History in a box:
“About my returning to The Prison Show this Friday: www.kpft.org is in its Fall fund raising mode and I want all of you to consider offering your $$$ help. In 1968 in a small office on Bissonet four of us: Larry Lee, Don Gardner, Debra Danburg (then just a child prodigy U of H student) and I were plotting to give Houston a vehicle of free speech on the radio. From that came KPFT. The station became the vehicle for Wilde n Stein our pioneering GLBT program (evolved now into Queer Voices and After Hours) In 1980, I became the first openly gay and first ex-convict to be authorized to be general manager of an FCC licensed station in the country and began The Prison Show, an iconic effort at expanding to an otherwise neglected audience. The station needs and deserves your tax deductible support and you can support The Prison Show now on the KPFT web page or listen Friday and call a pledge into the station.”
~Ray Hill
This today from KPFT founder, Ray Hill:
“I borrowed this note from Writer’s Almanac and would add that in 1949 Lewis Hill and a few friends began non-commercial FM broadcasting in the San Fransisco Bay Area leading to the founding of KPFT, Houston in March 1970. She is still there globally at www.kpft.org Where The Prison Show will be broadcast tonight at 9:00 pm Houston Time. Listen up and support.
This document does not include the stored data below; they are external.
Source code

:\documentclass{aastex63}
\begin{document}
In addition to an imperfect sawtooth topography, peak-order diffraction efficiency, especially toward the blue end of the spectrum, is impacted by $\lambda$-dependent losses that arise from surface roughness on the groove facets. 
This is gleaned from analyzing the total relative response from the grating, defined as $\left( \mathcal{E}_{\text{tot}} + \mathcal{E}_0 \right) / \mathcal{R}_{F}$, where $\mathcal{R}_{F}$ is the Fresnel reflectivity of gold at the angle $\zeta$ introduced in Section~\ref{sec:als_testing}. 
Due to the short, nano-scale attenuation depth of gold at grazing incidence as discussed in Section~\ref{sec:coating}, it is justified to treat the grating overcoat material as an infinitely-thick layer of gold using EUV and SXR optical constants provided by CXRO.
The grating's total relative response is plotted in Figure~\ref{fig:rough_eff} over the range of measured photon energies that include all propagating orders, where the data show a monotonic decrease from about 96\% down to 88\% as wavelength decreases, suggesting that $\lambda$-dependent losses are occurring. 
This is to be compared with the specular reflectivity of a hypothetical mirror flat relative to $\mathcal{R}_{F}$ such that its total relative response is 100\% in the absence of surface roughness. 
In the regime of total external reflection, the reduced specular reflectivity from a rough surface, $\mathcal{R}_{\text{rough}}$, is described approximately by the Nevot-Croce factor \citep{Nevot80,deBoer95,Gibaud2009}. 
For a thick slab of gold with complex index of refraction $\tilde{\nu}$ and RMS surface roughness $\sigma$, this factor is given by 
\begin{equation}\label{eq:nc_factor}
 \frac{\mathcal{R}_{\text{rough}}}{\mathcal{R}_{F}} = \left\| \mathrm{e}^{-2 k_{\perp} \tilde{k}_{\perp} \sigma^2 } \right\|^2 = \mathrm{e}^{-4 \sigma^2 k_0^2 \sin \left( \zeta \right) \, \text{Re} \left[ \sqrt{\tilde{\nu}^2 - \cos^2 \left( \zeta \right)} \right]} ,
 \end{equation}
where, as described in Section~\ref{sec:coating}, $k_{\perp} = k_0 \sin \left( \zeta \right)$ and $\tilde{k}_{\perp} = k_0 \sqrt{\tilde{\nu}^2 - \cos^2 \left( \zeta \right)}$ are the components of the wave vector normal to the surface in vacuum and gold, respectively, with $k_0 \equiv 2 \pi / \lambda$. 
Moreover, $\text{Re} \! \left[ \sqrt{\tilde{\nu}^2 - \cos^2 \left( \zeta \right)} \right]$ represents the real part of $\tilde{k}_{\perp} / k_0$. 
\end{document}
On May 13, 1939, the oldest commercial FM radio station in the United States made its first broadcast from Meriden, Connecticut. FM — or “frequency modulation” — radio was the brainchild of Edwin H. Armstrong, a radio pioneer who had been designing technical improvements to radio broadcasters and receivers for many years. Radio signals were transmitted using “amplitude modulation,” and although AM radio signals traveled great distances, they were full of static and the quality was poor. Armstrong tried varying the frequency of the radio waves, rather than their amplitude, and the signal became much clearer. Armstrong received a patent for FM radio in 1933, and in 1934 he broadcast an organ recital from the top of the Empire State Building over both AM and FM frequencies, so people could hear the difference for themselves.
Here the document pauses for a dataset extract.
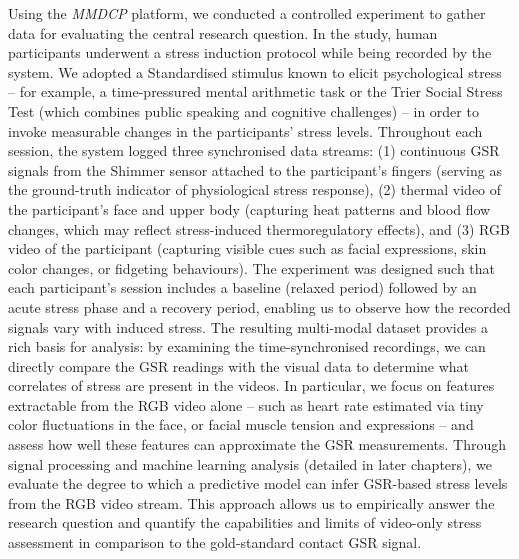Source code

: \documentclass[11pt,a4paper]{report}
\begin{document}
Using the \textit{MMDCP} platform, we conducted a controlled experiment to gather data for evaluating the central research question. In the study, human participants underwent a stress induction protocol while being recorded by the system. We adopted a Standardised stimulus known to elicit psychological stress – for example, a time-pressured mental arithmetic task or the Trier Social Stress Test (which combines public speaking and cognitive challenges) – in order to invoke measurable changes in the participants’ stress levels. Throughout each session, the system logged three synchronised data streams: (1) continuous GSR signals from the Shimmer sensor attached to the participant’s fingers (serving as the ground-truth indicator of physiological stress response), (2) thermal video of the participant’s face and upper body (capturing heat patterns and blood flow changes, which may reflect stress-induced thermoregulatory effects), and (3) RGB video of the participant (capturing visible cues such as facial expressions, skin color changes, or fidgeting behaviours). The experiment was designed such that each participant’s session includes a baseline (relaxed period) followed by an acute stress phase and a recovery period, enabling us to observe how the recorded signals vary with induced stress. The resulting multi-modal dataset provides a rich basis for analysis: by examining the time-synchronised recordings, we can directly compare the GSR readings with the visual data to determine what correlates of stress are present in the videos. In particular, we focus on features extractable from the RGB video alone – such as heart rate estimated via tiny color fluctuations in the face, or facial muscle tension and expressions – and assess how well these features can approximate the GSR measurements. Through signal processing and machine learning analysis (detailed in later chapters), we evaluate the degree to which a predictive model can infer GSR-based stress levels from the RGB video stream. This approach allows us to empirically answer the research question and quantify the capabilities and limits of video-only stress assessment in comparison to the gold-standard contact GSR signal.
\end{document}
While FM was being perfected, a few experimental radio stations were trying to increase the quality of the AM signal. These were known as “Apex” stations, in part because their transmitting antennas were so tall. One of these Apex stations, W1XPW, was licensed to Franklin Doolittle in 1936. He built his station atop West Peak, in Meriden, Connecticut, and first began his test broadcasts on this date in 1939. By the time the station began full public programming six months later, it was broadcasting on the new FM band, under the call letters WDRC-FM. It’s still on the air, serving listeners in the Hartford area, 75 years later.”